**Assignment:**
Make the copy match the entries below exactly, with no pictures carried over.
Source records START
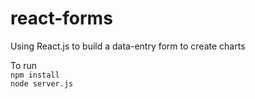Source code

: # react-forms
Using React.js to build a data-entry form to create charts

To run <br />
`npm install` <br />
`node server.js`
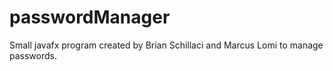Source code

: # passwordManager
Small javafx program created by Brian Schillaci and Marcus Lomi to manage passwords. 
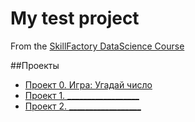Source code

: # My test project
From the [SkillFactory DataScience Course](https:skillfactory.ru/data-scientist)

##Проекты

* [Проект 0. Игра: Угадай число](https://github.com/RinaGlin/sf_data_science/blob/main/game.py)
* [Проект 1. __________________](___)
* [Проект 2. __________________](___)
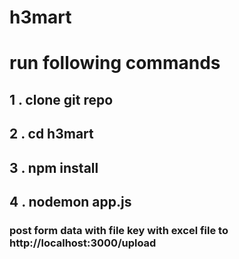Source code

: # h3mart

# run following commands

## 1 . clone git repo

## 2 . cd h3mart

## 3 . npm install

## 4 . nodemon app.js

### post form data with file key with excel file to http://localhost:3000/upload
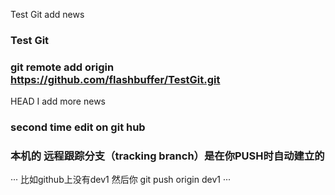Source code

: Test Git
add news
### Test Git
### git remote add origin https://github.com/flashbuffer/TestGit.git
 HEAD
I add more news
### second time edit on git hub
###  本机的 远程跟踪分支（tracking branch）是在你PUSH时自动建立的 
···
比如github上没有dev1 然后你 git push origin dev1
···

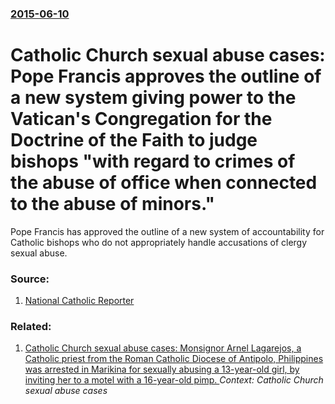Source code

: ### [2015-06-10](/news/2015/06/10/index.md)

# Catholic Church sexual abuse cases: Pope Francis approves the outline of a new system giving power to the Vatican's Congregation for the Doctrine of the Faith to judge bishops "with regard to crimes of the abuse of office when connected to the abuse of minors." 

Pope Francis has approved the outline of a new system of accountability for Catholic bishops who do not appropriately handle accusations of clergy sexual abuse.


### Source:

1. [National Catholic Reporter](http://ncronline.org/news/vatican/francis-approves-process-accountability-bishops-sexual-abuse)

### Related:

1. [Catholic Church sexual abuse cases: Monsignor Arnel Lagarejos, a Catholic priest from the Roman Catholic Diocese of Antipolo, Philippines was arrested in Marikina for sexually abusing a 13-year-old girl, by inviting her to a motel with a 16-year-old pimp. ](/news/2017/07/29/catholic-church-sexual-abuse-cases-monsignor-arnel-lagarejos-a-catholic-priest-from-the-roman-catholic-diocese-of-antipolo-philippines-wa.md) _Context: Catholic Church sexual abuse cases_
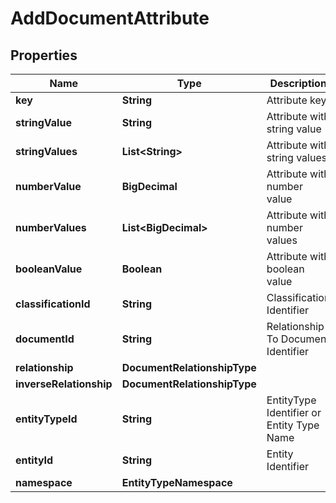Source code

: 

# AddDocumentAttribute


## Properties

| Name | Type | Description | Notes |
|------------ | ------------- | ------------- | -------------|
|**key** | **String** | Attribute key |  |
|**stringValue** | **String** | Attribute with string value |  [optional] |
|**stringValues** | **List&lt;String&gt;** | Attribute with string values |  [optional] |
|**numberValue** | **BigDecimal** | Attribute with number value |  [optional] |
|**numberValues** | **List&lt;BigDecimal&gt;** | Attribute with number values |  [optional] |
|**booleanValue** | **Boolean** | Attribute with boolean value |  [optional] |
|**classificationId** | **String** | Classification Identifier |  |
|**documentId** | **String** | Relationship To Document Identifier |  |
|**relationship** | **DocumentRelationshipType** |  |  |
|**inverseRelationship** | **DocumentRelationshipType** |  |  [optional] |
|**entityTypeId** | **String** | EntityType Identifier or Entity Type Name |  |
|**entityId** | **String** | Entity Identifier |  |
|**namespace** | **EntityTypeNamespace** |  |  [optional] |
Source records END
**Response to this exercise:**
Source code

: # react-forms
Using React.js to build a data-entry form to create charts

To run <br />
`npm install` <br />
`node server.js`
Source code

: # passwordManager
Small javafx program created by Brian Schillaci and Marcus Lomi to manage passwords. 
Source code

: # My test project
From the [SkillFactory DataScience Course](https:skillfactory.ru/data-scientist)

##Проекты

* [Проект 0. Игра: Угадай число](https://github.com/RinaGlin/sf_data_science/blob/main/game.py)
* [Проект 1. __________________](___)
* [Проект 2. __________________](___)
Source code

: # h3mart

# run following commands

## 1 . clone git repo

## 2 . cd h3mart

## 3 . npm install

## 4 . nodemon app.js

### post form data with file key with excel file to http://localhost:3000/upload
Source code

: Test Git
add news
### Test Git
### git remote add origin https://github.com/flashbuffer/TestGit.git
 HEAD
I add more news
### second time edit on git hub
###  本机的 远程跟踪分支（tracking branch）是在你PUSH时自动建立的 
···
比如github上没有dev1 然后你 git push origin dev1
···

Source code

: ### [2015-06-10](/news/2015/06/10/index.md)

# Catholic Church sexual abuse cases: Pope Francis approves the outline of a new system giving power to the Vatican's Congregation for the Doctrine of the Faith to judge bishops "with regard to crimes of the abuse of office when connected to the abuse of minors." 

Pope Francis has approved the outline of a new system of accountability for Catholic bishops who do not appropriately handle accusations of clergy sexual abuse.


### Source:

1. [National Catholic Reporter](http://ncronline.org/news/vatican/francis-approves-process-accountability-bishops-sexual-abuse)

### Related:

1. [Catholic Church sexual abuse cases: Monsignor Arnel Lagarejos, a Catholic priest from the Roman Catholic Diocese of Antipolo, Philippines was arrested in Marikina for sexually abusing a 13-year-old girl, by inviting her to a motel with a 16-year-old pimp. ](/news/2017/07/29/catholic-church-sexual-abuse-cases-monsignor-arnel-lagarejos-a-catholic-priest-from-the-roman-catholic-diocese-of-antipolo-philippines-wa.md) _Context: Catholic Church sexual abuse cases_
Source code

: 

# AddDocumentAttribute


## Properties

| Name | Type | Description | Notes |
|------------ | ------------- | ------------- | -------------|
|**key** | **String** | Attribute key |  |
|**stringValue** | **String** | Attribute with string value |  [optional] |
|**stringValues** | **List&lt;String&gt;** | Attribute with string values |  [optional] |
|**numberValue** | **BigDecimal** | Attribute with number value |  [optional] |
|**numberValues** | **List&lt;BigDecimal&gt;** | Attribute with number values |  [optional] |
|**booleanValue** | **Boolean** | Attribute with boolean value |  [optional] |
|**classificationId** | **String** | Classification Identifier |  |
|**documentId** | **String** | Relationship To Document Identifier |  |
|**relationship** | **DocumentRelationshipType** |  |  |
|**inverseRelationship** | **DocumentRelationshipType** |  |  [optional] |
|**entityTypeId** | **String** | EntityType Identifier or Entity Type Name |  |
|**entityId** | **String** | Entity Identifier |  |
|**namespace** | **EntityTypeNamespace** |  |  [optional] |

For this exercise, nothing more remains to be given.